__WHAT THIS TASK INVOLVES__: Once you have read the entries below, give them all again without any difference.

####

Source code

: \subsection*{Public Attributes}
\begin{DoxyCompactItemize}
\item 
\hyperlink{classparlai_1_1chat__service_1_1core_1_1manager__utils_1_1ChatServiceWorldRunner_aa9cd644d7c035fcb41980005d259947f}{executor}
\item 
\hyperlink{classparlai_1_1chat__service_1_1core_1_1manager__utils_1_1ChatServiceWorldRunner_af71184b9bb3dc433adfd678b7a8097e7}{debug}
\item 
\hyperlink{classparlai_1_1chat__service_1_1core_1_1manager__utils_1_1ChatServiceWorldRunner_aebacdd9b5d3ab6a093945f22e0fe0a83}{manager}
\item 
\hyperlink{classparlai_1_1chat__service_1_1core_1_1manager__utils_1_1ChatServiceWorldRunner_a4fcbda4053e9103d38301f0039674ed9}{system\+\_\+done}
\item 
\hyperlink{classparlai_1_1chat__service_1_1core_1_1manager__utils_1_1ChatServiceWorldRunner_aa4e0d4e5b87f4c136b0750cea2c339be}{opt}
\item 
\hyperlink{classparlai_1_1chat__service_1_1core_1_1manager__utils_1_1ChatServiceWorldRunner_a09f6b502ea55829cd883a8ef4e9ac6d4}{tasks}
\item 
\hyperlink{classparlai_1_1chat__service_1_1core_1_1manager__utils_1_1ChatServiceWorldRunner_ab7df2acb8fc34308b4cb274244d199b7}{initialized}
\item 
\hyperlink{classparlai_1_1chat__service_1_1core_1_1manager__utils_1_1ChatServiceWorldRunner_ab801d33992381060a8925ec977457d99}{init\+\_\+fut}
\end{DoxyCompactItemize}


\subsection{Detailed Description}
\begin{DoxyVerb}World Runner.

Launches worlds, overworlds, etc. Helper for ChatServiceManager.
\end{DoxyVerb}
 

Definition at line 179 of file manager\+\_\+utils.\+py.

####

__REPLY TO THE TASK__:
Source code

: \subsection*{Public Attributes}
\begin{DoxyCompactItemize}
\item 
\hyperlink{classparlai_1_1chat__service_1_1core_1_1manager__utils_1_1ChatServiceWorldRunner_aa9cd644d7c035fcb41980005d259947f}{executor}
\item 
\hyperlink{classparlai_1_1chat__service_1_1core_1_1manager__utils_1_1ChatServiceWorldRunner_af71184b9bb3dc433adfd678b7a8097e7}{debug}
\item 
\hyperlink{classparlai_1_1chat__service_1_1core_1_1manager__utils_1_1ChatServiceWorldRunner_aebacdd9b5d3ab6a093945f22e0fe0a83}{manager}
\item 
\hyperlink{classparlai_1_1chat__service_1_1core_1_1manager__utils_1_1ChatServiceWorldRunner_a4fcbda4053e9103d38301f0039674ed9}{system\+\_\+done}
\item 
\hyperlink{classparlai_1_1chat__service_1_1core_1_1manager__utils_1_1ChatServiceWorldRunner_aa4e0d4e5b87f4c136b0750cea2c339be}{opt}
\item 
\hyperlink{classparlai_1_1chat__service_1_1core_1_1manager__utils_1_1ChatServiceWorldRunner_a09f6b502ea55829cd883a8ef4e9ac6d4}{tasks}
\item 
\hyperlink{classparlai_1_1chat__service_1_1core_1_1manager__utils_1_1ChatServiceWorldRunner_ab7df2acb8fc34308b4cb274244d199b7}{initialized}
\item 
\hyperlink{classparlai_1_1chat__service_1_1core_1_1manager__utils_1_1ChatServiceWorldRunner_ab801d33992381060a8925ec977457d99}{init\+\_\+fut}
\end{DoxyCompactItemize}


\subsection{Detailed Description}
\begin{DoxyVerb}World Runner.

Launches worlds, overworlds, etc. Helper for ChatServiceManager.
\end{DoxyVerb}
 

Definition at line 179 of file manager\+\_\+utils.\+py.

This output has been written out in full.